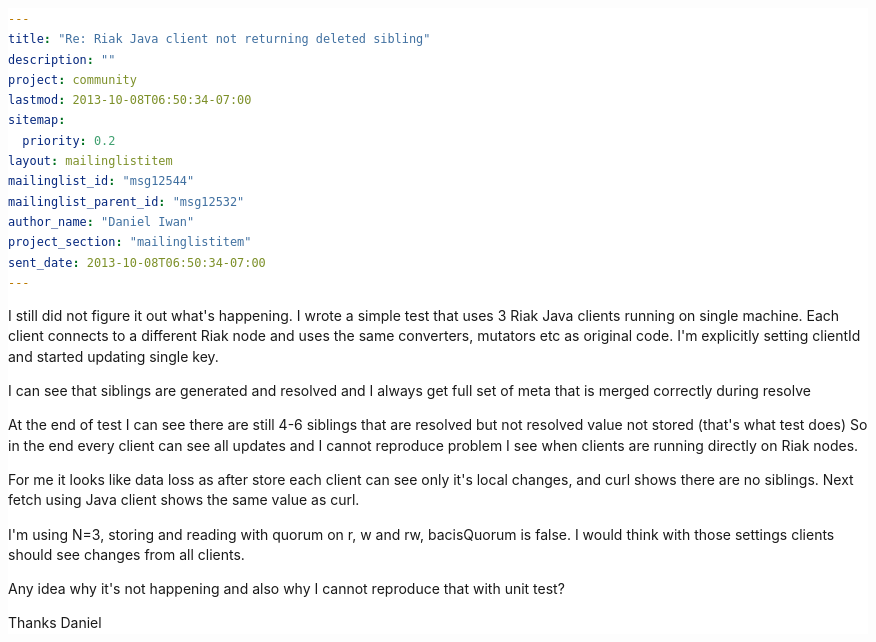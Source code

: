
 ```yaml
---
title: "Re: Riak Java client not returning deleted sibling"
description: ""
project: community
lastmod: 2013-10-08T06:50:34-07:00
sitemap:
  priority: 0.2
layout: mailinglistitem
mailinglist_id: "msg12544"
mailinglist_parent_id: "msg12532"
author_name: "Daniel Iwan"
project_section: "mailinglistitem"
sent_date: 2013-10-08T06:50:34-07:00
---
```



I still did not figure it out what's happening.
I wrote a simple test that uses 3 Riak Java clients running on single
machine. Each client connects to a different Riak node and uses the same
converters, mutators etc
as original code. I'm explicitly setting clientId and started updating
single key.

I can see that siblings are generated and resolved and I always get full
set of meta that is merged correctly during resolve

At the end of test I can see there are still 4-6 siblings that are resolved
but not resolved value not stored (that's what test does)
So in the end every client can see all updates and I cannot reproduce
problem I see when clients are running directly on Riak nodes.

For me it looks like data loss as after store each client can see only it's
local changes, and curl shows there are no siblings.
Next fetch using Java client shows the same value as curl.

I'm using N=3, storing and reading with quorum on r, w and rw, bacisQuorum
is false.
I would think with those settings clients should see changes from all
clients.

Any idea why it's not happening and also why I cannot reproduce that with
unit test?

Thanks
Daniel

□ □ □ □ □

__EXERCISE AIM__:
Check each line of the records above for "reproduce", and copy those that have it.

__SOLUTION BELOW__:
So in the end every client can see all updates and I cannot reproduce
Any idea why it's not happening and also why I cannot reproduce that with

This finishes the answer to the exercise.